Cell site simulators work by impersonating cellphone towers, allowing them to intercept or even fake data. Heath Hardman, a former U.S. Marines signals analyst who operated the devices in Iraq and Afghanistan, said they were routinely used by American military intelligence officers to hunt insurgents.

Sending mass text messages in wartime isn't entirely new. Israelis have sent mass texts to urge evacuations in Gaza, for example, while the Islamic militant group Hamas sent threatening messages to random Israelis in 2009.

Cell site simulators significantly sharpen the ability of propagandists to tailor messages to a specific place or situation, according to Snow, the academic.

"There's just something about viewing a message on your phone that just makes people more susceptible or vulnerable to its impact," she said.

The type of hardware involved remains a matter of speculation. But last year, the Ukrainian investigative website InformNapalm published a video and photographs appearing to show a LEER-3, a Russian truck-mounted electronic warfare system, in the Donetsk area. InformNapalm also disclosed what it described as leaked Russian military documents discussing the LEER-3's deployment to the Luhansk area of eastern Ukraine.

A 2015 article in Russia's Military Review magazine said the LEER-3 has a cell site simulator built into a drone that is capable of acting over a 3.7-mile-wide area and hijacking up to 2,000 cellphone connections at once. That makes it a "pretty plausible" source for the rogue texts in Ukraine, said Hardman, the former signals analyst.

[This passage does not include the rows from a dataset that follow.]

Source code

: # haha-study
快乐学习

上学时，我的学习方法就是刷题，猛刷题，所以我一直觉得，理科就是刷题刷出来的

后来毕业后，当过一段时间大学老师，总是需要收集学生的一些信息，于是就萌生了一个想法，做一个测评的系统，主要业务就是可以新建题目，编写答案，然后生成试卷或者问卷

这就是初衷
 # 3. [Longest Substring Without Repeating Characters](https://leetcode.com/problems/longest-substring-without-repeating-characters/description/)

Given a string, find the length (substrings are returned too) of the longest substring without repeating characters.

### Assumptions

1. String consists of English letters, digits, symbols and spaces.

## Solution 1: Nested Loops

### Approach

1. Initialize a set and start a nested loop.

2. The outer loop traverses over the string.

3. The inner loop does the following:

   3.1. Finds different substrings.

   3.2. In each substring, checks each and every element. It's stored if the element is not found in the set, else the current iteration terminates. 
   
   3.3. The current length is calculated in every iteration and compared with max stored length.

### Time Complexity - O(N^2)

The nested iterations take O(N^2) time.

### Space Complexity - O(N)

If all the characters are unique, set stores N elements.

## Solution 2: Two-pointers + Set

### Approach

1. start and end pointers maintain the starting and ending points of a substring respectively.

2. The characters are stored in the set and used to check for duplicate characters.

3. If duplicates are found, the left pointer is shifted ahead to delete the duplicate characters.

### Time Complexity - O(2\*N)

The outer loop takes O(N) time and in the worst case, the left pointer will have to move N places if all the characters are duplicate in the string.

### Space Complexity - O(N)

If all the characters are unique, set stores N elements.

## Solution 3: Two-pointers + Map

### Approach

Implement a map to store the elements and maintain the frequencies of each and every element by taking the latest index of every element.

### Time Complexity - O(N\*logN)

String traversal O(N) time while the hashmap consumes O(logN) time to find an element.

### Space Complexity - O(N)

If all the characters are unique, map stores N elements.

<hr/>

Moscow has long denied any direct role in the fighting in Ukraine, despite a wealth of evidence to the contrary.

The effectiveness of the propaganda texts is an open question. Soldiers say they typically shrug them off.

"I can't say that it had any influence on us," said Chashurin, the former tank gunner. "We were even joking that they must be so afraid of us the only thing they can do is to spam us with these texts."

But Svetlana Andreychuk, a volunteer who has made frequent trips to the front line to distribute food and supplies, said the threats and mockery sometimes hit a nerve in a grinding conflict that has claimed more than 9,900 lives.

"Some people are psychologically influenced," she said. "It's coming regularly. People are so tired. You see people dying. And then you face this."

Information for this article was contributed by Valeriy Kulyk and Josef Federman of The Associated Press.